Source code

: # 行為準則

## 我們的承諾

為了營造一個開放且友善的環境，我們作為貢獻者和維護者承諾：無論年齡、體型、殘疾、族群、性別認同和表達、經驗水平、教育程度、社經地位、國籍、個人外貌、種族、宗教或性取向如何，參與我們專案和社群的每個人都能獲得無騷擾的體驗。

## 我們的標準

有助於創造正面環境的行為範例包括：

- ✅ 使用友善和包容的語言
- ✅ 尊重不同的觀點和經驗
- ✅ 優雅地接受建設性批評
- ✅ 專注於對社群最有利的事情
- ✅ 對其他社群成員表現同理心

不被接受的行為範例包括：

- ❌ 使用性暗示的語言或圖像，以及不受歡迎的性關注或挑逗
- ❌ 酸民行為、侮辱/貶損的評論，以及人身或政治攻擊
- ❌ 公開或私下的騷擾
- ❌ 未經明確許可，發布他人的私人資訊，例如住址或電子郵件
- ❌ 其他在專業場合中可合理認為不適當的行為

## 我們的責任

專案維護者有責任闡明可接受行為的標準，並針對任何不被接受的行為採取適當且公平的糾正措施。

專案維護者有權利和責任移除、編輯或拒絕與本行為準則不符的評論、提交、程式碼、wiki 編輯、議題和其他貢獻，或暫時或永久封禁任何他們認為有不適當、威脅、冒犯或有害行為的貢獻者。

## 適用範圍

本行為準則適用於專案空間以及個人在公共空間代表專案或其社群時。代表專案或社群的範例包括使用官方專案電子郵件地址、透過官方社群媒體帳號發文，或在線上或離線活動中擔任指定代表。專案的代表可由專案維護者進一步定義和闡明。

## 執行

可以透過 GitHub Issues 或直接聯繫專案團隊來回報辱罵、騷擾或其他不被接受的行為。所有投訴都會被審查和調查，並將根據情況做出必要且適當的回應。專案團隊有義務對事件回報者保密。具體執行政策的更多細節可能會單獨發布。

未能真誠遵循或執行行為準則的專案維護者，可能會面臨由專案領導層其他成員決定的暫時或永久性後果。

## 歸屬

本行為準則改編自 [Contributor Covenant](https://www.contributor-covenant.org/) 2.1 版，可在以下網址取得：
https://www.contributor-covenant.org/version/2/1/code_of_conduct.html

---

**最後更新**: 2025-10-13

§ Directions:
Starting with the line that holds "專案維護者有權利和責任移除、", copy every line through the end of the data above. Reproduce them exactly, with no other material.

§ Exercise response:
專案維護者有權利和責任移除、編輯或拒絕與本行為準則不符的評論、提交、程式碼、wiki 編輯、議題和其他貢獻，或暫時或永久封禁任何他們認為有不適當、威脅、冒犯或有害行為的貢獻者。

## 適用範圍

本行為準則適用於專案空間以及個人在公共空間代表專案或其社群時。代表專案或社群的範例包括使用官方專案電子郵件地址、透過官方社群媒體帳號發文，或在線上或離線活動中擔任指定代表。專案的代表可由專案維護者進一步定義和闡明。

## 執行

可以透過 GitHub Issues 或直接聯繫專案團隊來回報辱罵、騷擾或其他不被接受的行為。所有投訴都會被審查和調查，並將根據情況做出必要且適當的回應。專案團隊有義務對事件回報者保密。具體執行政策的更多細節可能會單獨發布。

未能真誠遵循或執行行為準則的專案維護者，可能會面臨由專案領導層其他成員決定的暫時或永久性後果。

## 歸屬

本行為準則改編自 [Contributor Covenant](https://www.contributor-covenant.org/) 2.1 版，可在以下網址取得：
https://www.contributor-covenant.org/version/2/1/code_of_conduct.html

---

**最後更新**: 2025-10-13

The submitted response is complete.